(Entries taken from a collection)
BEGIN

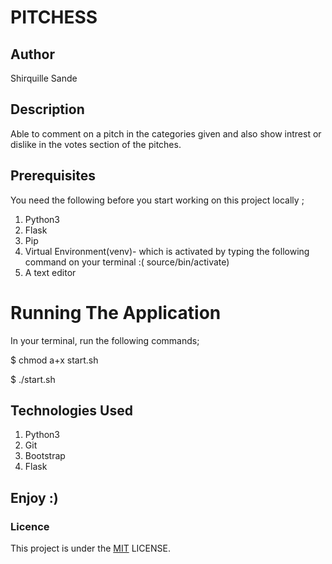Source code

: # PITCHESS

## Author
Shirquille Sande        

## Description  
Able to comment on a pitch in the categories given and also show intrest or dislike in the votes section  of the pitches. 

## Prerequisites
You need the following before you start working on this project locally ;

1. Python3
2. Flask    
3. Pip      
4. Virtual Environment(venv)- which is activated by typing the following command on your terminal :( source/bin/activate)
5. A text editor 

# Running The Application
In your terminal, run the following commands;
 
 $ chmod a+x start.sh

 $ ./start.sh

## Technologies Used

1. Python3
2. Git 
3. Bootstrap
4. Flask

## Enjoy :)

### Licence
This project is under the  [MIT](license) LICENSE.

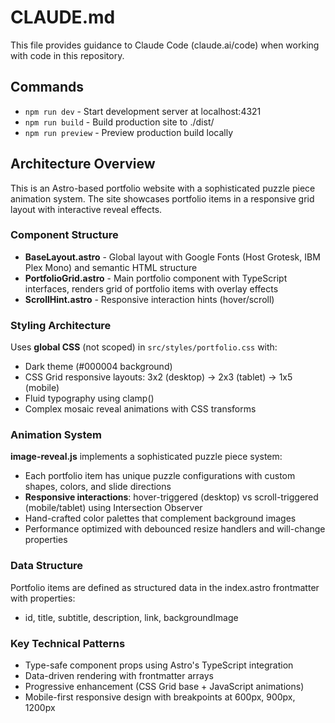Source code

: # CLAUDE.md

This file provides guidance to Claude Code (claude.ai/code) when working with code in this repository.

## Commands

- `npm run dev` - Start development server at localhost:4321
- `npm run build` - Build production site to ./dist/
- `npm run preview` - Preview production build locally

## Architecture Overview

This is an Astro-based portfolio website with a sophisticated puzzle piece animation system. The site showcases portfolio items in a responsive grid layout with interactive reveal effects.

### Component Structure

- **BaseLayout.astro** - Global layout with Google Fonts (Host Grotesk, IBM Plex Mono) and semantic HTML structure
- **PortfolioGrid.astro** - Main portfolio component with TypeScript interfaces, renders grid of portfolio items with overlay effects
- **ScrollHint.astro** - Responsive interaction hints (hover/scroll)

### Styling Architecture

Uses **global CSS** (not scoped) in `src/styles/portfolio.css` with:
- Dark theme (#000004 background)
- CSS Grid responsive layouts: 3x2 (desktop) → 2x3 (tablet) → 1x5 (mobile)
- Fluid typography using clamp()
- Complex mosaic reveal animations with CSS transforms

### Animation System

**image-reveal.js** implements a sophisticated puzzle piece system:
- Each portfolio item has unique puzzle configurations with custom shapes, colors, and slide directions
- **Responsive interactions**: hover-triggered (desktop) vs scroll-triggered (mobile/tablet) using Intersection Observer
- Hand-crafted color palettes that complement background images
- Performance optimized with debounced resize handlers and will-change properties

### Data Structure

Portfolio items are defined as structured data in the index.astro frontmatter with properties:
- id, title, subtitle, description, link, backgroundImage

### Key Technical Patterns

- Type-safe component props using Astro's TypeScript integration
- Data-driven rendering with frontmatter arrays
- Progressive enhancement (CSS Grid base + JavaScript animations)
- Mobile-first responsive design with breakpoints at 600px, 900px, 1200px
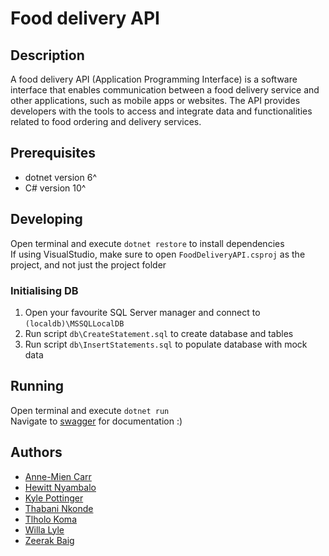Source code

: # Food delivery API

## Description
A food delivery API (Application Programming Interface) is a software interface that enables communication between a food delivery service and other applications, such as mobile apps or websites. The API provides developers with the tools to access and integrate data and functionalities related to food ordering and delivery services.

## Prerequisites
* dotnet version 6^
* C# version 10^

## Developing
Open terminal and execute `dotnet restore` to install dependencies <br/>
If using VisualStudio, make sure to open `FoodDeliveryAPI.csproj` as the project, and not just the project folder

### Initialising DB
1. Open your favourite SQL Server manager and connect to `(localdb)\MSSQLLocalDB` 
2. Run script `db\CreateStatement.sql` to create database and tables
3. Run script `db\InsertStatements.sql` to populate database with mock data

## Running
Open terminal and execute `dotnet run`<br/>
Navigate to [swagger](http://localhost:5263/swagger/index.html) for documentation :)

## Authors
* [Anne-Mien Carr](https://github.com/AnneMienBBD)
* [Hewitt Nyambalo](https://github.com/hewitt-BBD)
* [Kyle Pottinger](https://github.com/Kyle-Pottinger)
* [Thabani Nkonde](https://github.com/thabaniBBD2712)
* [Tlholo Koma](https://github.com/Tlholo-Koma)
* [Willa Lyle](https://github.com/willacharlotte)
* [Zeerak Baig](https://github.com/ZeerakBaig-BBD)
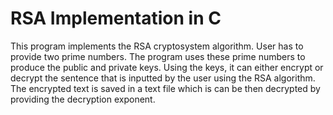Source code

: # RSA Implementation in C

This program implements the RSA cryptosystem algorithm. User has to provide two prime numbers. The program uses these prime numbers to produce the public and private keys. Using the keys, it can either encrypt or decrypt the sentence that is inputted by the user using the RSA algorithm. The encrypted text is saved in a text file which is can be then decrypted by providing the decryption exponent.  
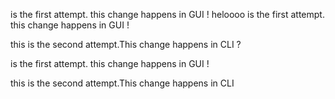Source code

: 
 is the first attempt. this change happens in GUI ! heloooo
 is the first attempt. this change happens in GUI !
 
this is the second attempt.This change happens in CLI ?

 is the first attempt. this change happens in GUI !
 
this is the second attempt.This change happens in CLI
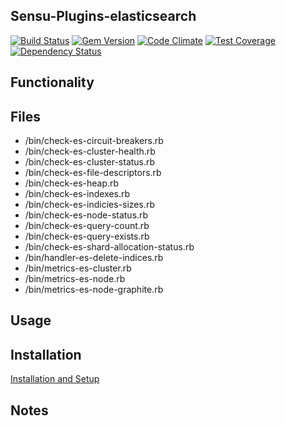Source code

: ## Sensu-Plugins-elasticsearch

[![Build Status](https://travis-ci.org/sensu-plugins/sensu-plugins-elasticsearch.svg?branch=master)](https://travis-ci.org/sensu-plugins/sensu-plugins-elasticsearch)
[![Gem Version](https://badge.fury.io/rb/sensu-plugins-elasticsearch.svg)](http://badge.fury.io/rb/sensu-plugins-elasticsearch)
[![Code Climate](https://codeclimate.com/github/sensu-plugins/sensu-plugins-elasticsearch/badges/gpa.svg)](https://codeclimate.com/github/sensu-plugins/sensu-plugins-elasticsearch)
[![Test Coverage](https://codeclimate.com/github/sensu-plugins/sensu-plugins-elasticsearch/badges/coverage.svg)](https://codeclimate.com/github/sensu-plugins/sensu-plugins-elasticsearch)
[![Dependency Status](https://gemnasium.com/sensu-plugins/sensu-plugins-elasticsearch.svg)](https://gemnasium.com/sensu-plugins/sensu-plugins-elasticsearch)

## Functionality

## Files
 * /bin/check-es-circuit-breakers.rb
 * /bin/check-es-cluster-health.rb
 * /bin/check-es-cluster-status.rb
 * /bin/check-es-file-descriptors.rb
 * /bin/check-es-heap.rb
 * /bin/check-es-indexes.rb
 * /bin/check-es-indicies-sizes.rb
 * /bin/check-es-node-status.rb
 * /bin/check-es-query-count.rb
 * /bin/check-es-query-exists.rb
 * /bin/check-es-shard-allocation-status.rb
 * /bin/handler-es-delete-indices.rb
 * /bin/metrics-es-cluster.rb
 * /bin/metrics-es-node.rb
 * /bin/metrics-es-node-graphite.rb

## Usage

## Installation

[Installation and Setup](http://sensu-plugins.io/docs/installation_instructions.html)

## Notes
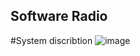 ## Software Radio

#System discribtion
![image](https://github.com/faatthy/Software-Radio/assets/110846097/e62d5944-16c6-4b1b-8005-1b48d91d2b01)
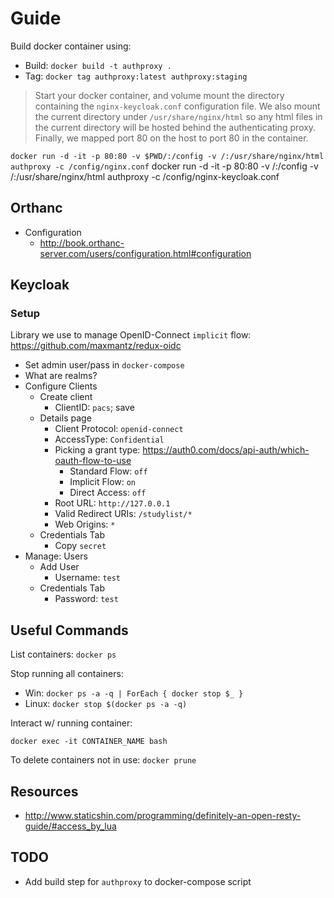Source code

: # Guide

Build docker container using:

- Build: `docker build -t authproxy .`
- Tag: `docker tag authproxy:latest authproxy:staging`

> Start your docker container, and volume mount the directory containing the
> `nginx-keycloak.conf` configuration file. We also mount the current directory
> under `/usr/share/nginx/html` so any html files in the current directory will
> be hosted behind the authenticating proxy. Finally, we mapped port 80 on the
> host to port 80 in the container.

`docker run -d -it -p 80:80 -v $PWD/:/config -v /:/usr/share/nginx/html authproxy -c /config/nginx.conf`
docker run -d -it -p 80:80 -v /:/config -v /:/usr/share/nginx/html authproxy -c
/config/nginx-keycloak.conf

## Orthanc

- Configuration
  - http://book.orthanc-server.com/users/configuration.html#configuration

## Keycloak

### Setup

Library we use to manage OpenID-Connect `implicit` flow:
https://github.com/maxmantz/redux-oidc

- Set admin user/pass in `docker-compose`
- What are realms?
- Configure Clients
  - Create client
    - ClientID: `pacs`; save
  - Details page
    - Client Protocol: `openid-connect`
    - AccessType: `Confidential`
    - Picking a grant type:
      https://auth0.com/docs/api-auth/which-oauth-flow-to-use
      - Standard Flow: `off`
      - Implicit Flow: `on`
      - Direct Access: `off`
    - Root URL: `http://127.0.0.1`
    - Valid Redirect URIs: `/studylist/*`
    - Web Origins: `*`
  - Credentials Tab
    - Copy `secret`
- Manage: Users
  - Add User
    - Username: `test`
  - Credentials Tab
    - Password: `test`

## Useful Commands

List containers: `docker ps`

Stop running all containers:

- Win: `docker ps -a -q | ForEach { docker stop $_ }`
- Linux: `docker stop $(docker ps -a -q)`

Interact w/ running container:

`docker exec -it CONTAINER_NAME bash`

To delete containers not in use: `docker prune`

## Resources

- http://www.staticshin.com/programming/definitely-an-open-resty-guide/#access_by_lua

## TODO

- Add build step for `authproxy` to docker-compose script
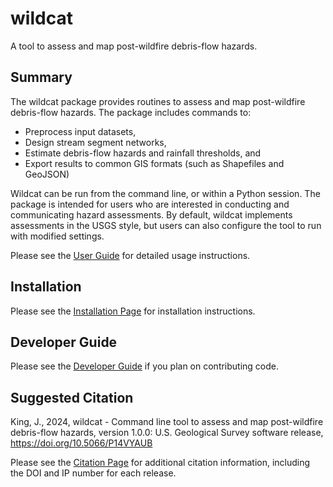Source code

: # wildcat

A tool to assess and map post-wildfire debris-flow hazards.

## Summary

The wildcat package provides routines to assess and map post-wildfire debris-flow hazards. The package includes commands to:

* Preprocess input datasets,
* Design stream segment networks,
* Estimate debris-flow hazards and rainfall thresholds, and
* Export results to common GIS formats (such as Shapefiles and GeoJSON)

Wildcat can be run from the command line, or within a Python session. The package is intended for users who are interested in conducting and communicating hazard assessments. By default, wildcat implements assessments in the USGS style, but users can also configure the tool to run with modified settings.

Please see the [User Guide](https://ghsc.code-pages.usgs.gov/lhp/wildcat/) for detailed usage instructions.


## Installation
Please see the [Installation Page](https://ghsc.code-pages.usgs.gov/lhp/wildcat/resources/installation.html) for installation instructions.

## Developer Guide
Please see the [Developer Guide](https://ghsc.code-pages.usgs.gov/lhp/wildcat/resources/dev-guide.html) if you plan on contributing code.

## Suggested Citation

King, J., 2024, wildcat - Command line tool to assess and map post-wildfire debris-flow hazards, version 1.0.0: U.S. Geological Survey software release, https://doi.org/10.5066/P14VYAUB

Please see the [Citation Page](https://ghsc.code-pages.usgs.gov/lhp/wildcat/resources/citation.html) for additional citation information, including the DOI and IP number for each release.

END

What are the lines, exactly as written above, from the line with "Please see the [Installation" to the line with "## Suggested Citation", both included? Output only those.

> Exercise solution
Please see the [Installation Page](https://ghsc.code-pages.usgs.gov/lhp/wildcat/resources/installation.html) for installation instructions.

## Developer Guide
Please see the [Developer Guide](https://ghsc.code-pages.usgs.gov/lhp/wildcat/resources/dev-guide.html) if you plan on contributing code.

## Suggested Citation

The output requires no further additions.